I struggled with infertility for nearly ten years. I was in the middle of an anonymous egg donor cycle and thought, What if I were to run into my donor? Of course, I would recognize her—I’d seen photos of her—but she wouldn’t know who I was. Would I be tempted to follow her? To learn more about her? The possibility seemed at once exciting and frightening. I knew her health and education history, her hobbies, the eye and hair color of her grandparents. But I had no idea what she was like. Did she laugh with abandon or shyly cover her mouth? Did she sing in the shower? Did she spend her free time at the gym or curled up on the couch with a book? Hungry to find out more about her, would I be tempted to follow her? I never ran into my donor. I didn’t even get pregnant but I liked the idea of a pregnant woman encountering her donor and stalking her, unable to suppress her curiosity.
What’s the story behind the title? (e.g. who came up with it, did your publisher change it, etc.)
I’m greatly indebted to a writer friend of mine who came up with the title. I love it because it makes you stop and think, Wait what? It also draws out the special relationships in the book, the fact that there are two mothers to one baby (the woman who carries it and the woman who’s egg has been used to conceive it.)

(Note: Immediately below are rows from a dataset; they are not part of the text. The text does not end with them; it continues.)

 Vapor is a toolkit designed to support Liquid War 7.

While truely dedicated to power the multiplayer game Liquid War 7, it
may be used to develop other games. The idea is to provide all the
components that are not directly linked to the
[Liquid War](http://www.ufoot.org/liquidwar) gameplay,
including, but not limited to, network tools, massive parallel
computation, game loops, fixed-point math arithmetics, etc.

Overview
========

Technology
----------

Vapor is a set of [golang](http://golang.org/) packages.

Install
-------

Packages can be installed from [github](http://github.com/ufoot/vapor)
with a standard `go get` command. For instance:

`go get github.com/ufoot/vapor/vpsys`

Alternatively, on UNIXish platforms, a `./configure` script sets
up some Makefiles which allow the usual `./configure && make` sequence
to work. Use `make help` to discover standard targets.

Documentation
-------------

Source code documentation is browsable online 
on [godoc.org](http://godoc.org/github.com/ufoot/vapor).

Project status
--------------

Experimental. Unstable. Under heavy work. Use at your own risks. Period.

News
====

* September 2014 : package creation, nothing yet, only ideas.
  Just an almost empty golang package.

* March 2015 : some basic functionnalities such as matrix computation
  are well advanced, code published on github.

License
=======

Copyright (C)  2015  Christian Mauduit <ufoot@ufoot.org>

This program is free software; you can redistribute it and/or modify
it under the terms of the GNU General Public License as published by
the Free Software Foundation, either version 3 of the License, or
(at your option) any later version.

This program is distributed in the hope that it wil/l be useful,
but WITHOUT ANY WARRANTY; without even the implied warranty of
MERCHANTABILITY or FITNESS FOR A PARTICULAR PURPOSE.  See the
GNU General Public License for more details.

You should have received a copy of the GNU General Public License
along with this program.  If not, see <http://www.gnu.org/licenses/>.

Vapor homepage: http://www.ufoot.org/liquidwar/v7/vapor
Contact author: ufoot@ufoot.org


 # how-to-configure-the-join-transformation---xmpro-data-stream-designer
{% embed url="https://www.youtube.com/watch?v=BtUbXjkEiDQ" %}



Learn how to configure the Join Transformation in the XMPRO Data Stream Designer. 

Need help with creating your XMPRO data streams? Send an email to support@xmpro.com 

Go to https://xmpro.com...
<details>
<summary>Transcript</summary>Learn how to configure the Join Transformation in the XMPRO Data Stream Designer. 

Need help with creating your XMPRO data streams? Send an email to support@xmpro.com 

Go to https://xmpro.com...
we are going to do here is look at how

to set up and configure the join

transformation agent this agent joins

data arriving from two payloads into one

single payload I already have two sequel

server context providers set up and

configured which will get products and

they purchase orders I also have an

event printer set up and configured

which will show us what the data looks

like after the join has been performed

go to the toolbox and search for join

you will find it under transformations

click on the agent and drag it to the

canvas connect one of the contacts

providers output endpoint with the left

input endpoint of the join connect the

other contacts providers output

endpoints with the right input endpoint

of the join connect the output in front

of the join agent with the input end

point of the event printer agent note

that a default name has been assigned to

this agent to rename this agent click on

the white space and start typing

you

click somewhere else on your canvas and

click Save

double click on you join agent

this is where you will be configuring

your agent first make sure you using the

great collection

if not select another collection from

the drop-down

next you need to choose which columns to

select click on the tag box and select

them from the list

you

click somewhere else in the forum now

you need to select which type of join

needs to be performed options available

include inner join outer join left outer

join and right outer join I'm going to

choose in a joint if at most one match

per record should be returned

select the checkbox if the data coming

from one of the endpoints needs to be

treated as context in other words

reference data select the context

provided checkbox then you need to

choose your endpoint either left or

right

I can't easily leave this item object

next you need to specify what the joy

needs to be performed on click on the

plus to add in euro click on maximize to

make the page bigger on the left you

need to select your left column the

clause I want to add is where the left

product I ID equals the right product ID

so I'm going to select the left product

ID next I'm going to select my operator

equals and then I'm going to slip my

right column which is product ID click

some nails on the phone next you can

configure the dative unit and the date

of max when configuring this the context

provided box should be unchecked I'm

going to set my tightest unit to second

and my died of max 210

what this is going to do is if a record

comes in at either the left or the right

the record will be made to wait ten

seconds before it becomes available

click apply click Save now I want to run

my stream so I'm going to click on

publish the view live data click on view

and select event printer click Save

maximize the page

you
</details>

Are you a plotter or a pantser?
Somewhere in between. With this novel, I didn’t foresee many of the plot holes and issues until finishing an entire draft. Believe it or not, I only then realized that I had to start again and rewrite the entire book. For my next book, I intend to plot out as much as possible in advance, thereby resolving many of the potential problems before starting to write. But let’s see how that goes.
Can you share your writing routine?
I wish I could say that I have this amazing routine, where I get up every morning at 6 am and write for 5 hours straight, but I don’t. I’m very disorganized—I don’t recommend it—and end up writing at different times, depending on what else is going on in my life. I can spend three days working non-stop but then the rest of the week I won’t write a word. Perhaps not the most efficient process but it works for me.
What are the 2-3 most important things that you learned from writing classes that you found to be true in writing your novel?
Come in late, leave early--I might have picked it up in a screenwriting class but I find it to be true in books. That rule helped me so much with the pace of my novel.
Don’t be the protagonist of your novel because you’ll never be able to put yourself through hell. It’s very hard to make yourself look bad or to create a multi-dimensional character if you’re writing about yourself.
Conflict, conflict, conflict—scenes and conversations without conflict can be dull and slow moving.
How many unpublished and half-finished books do you have?
I have one completed novel that I couldn’t sell. And in retrospect, it’s pretty bad. But I don’t regret writing it because I learned so much. I see it as my dress rehearsal for the real thing.
Do you have any writing quirks?
I need snacks. All the time. I can’t work if I’m hungry, and I get hungry all the time when I’m stuck.
About the Author
Daniela Petrova grew up behind the Iron Curtain in Sofia, Bulgaria. After the fall of Communism, she moved to New York where she cleaned apartments while taking English classes at the YMCA in the evenings. She is a recipient of an Artist Fellowship in Writing from the Massachusetts Cultural Council. Her work has appeared in anthologies, magazines and newspapers, including The New York Times, The Washington Post, Salon, and Marie Claire among others. HER DAUGHTER’S MOTHER (Putnam, June 2019) is her first novel. She lives and writes in New York City.